How Solar Works
From sunlight to electricity
Solar panels capture the suns energy using photo-voltaic (PV) cells. These cells produce DC electricity whenever there is daylight. The more intense the light, the more electricity is produced.
PV cells don't need direct sunlight to work - you can still generate electricity on a cloudy day or slightly shaded roof.
In order to go solar you need three things:
Unshaded roof space, south facing will generate the most electricity.
An amount of money, typically between £4,000 - £7,000, to invest in solar.

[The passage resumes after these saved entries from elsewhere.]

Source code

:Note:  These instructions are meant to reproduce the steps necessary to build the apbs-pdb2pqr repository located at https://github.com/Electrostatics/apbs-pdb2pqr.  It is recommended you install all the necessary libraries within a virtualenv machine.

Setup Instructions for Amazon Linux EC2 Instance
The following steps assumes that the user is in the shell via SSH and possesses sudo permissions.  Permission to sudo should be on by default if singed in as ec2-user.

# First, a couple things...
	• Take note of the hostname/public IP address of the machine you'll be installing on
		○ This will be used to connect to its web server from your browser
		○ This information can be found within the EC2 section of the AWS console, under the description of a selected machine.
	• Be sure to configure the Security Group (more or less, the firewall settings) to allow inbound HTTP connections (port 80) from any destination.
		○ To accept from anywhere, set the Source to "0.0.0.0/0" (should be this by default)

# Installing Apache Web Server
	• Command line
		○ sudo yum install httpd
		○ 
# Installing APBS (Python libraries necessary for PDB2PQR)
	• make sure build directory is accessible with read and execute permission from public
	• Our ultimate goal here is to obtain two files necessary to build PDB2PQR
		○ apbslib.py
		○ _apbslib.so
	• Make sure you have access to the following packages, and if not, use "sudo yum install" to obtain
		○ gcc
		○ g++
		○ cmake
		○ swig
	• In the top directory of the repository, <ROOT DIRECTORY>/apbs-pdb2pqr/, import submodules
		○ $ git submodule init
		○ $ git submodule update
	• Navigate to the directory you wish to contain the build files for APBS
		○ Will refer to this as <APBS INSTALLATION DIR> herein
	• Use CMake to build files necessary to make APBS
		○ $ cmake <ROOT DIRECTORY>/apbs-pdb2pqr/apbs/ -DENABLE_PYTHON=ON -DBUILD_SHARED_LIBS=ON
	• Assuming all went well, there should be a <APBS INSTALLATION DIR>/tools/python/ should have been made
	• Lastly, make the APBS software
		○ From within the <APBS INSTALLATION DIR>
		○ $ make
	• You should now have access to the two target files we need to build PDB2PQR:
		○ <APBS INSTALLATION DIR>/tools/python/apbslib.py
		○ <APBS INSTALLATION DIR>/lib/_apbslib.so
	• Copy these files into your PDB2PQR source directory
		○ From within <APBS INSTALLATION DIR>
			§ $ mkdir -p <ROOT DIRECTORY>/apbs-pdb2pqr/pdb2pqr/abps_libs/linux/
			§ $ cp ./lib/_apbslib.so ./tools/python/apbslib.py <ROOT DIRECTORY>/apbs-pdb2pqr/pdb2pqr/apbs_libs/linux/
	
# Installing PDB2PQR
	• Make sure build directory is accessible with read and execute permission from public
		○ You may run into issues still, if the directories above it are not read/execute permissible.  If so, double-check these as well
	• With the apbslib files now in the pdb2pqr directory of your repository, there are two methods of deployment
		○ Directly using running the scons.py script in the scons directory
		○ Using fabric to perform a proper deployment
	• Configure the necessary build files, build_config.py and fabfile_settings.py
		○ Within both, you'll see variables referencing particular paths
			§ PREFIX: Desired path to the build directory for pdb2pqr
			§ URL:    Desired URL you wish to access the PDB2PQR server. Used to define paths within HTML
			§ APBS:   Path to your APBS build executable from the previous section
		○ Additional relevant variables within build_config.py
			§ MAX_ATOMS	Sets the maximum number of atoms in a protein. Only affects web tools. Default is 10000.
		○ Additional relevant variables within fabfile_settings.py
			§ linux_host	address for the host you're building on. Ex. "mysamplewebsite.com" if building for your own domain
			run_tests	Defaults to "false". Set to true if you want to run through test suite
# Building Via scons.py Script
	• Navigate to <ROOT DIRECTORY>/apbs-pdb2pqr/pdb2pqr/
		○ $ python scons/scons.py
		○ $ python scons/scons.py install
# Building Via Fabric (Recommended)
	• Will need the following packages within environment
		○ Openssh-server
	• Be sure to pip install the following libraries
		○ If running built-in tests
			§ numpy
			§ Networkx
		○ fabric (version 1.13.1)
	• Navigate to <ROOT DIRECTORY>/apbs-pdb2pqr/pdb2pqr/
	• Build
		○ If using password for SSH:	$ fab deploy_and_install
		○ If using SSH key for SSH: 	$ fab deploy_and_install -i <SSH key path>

An EPC (Energy Performance Certificate) for your house, with a rating of D or above.
The financial benefits of going solar are three fold.
When combined, result in an estimated year one benefit of £459. Subject to inflation, the overall benefit of savings and payments could excess £15,000 over 20 years.
Save money on your electric bill
The typical saving is around 35% but this can be increased up to about 80% by adding a battery storage system or by using any surplus energy to heat your water via an immersion controller.
If you use half of the electric generated you will save around £245 on your current bill.
Get paid for the electricity generated
You will be paid for all the electricity generated by your panels at a rate of 3.69 p per unit (kilowatt hour).
A 4 kw south facing system will produce approx 3,500 units per annum, giving a payment of £129 in the first year.
Get paid for exporting excess
You will be paid for surplus electricity exported back to the grid.
This is paid at a rate of 4.91 p per unit and could be worth around £85 a year.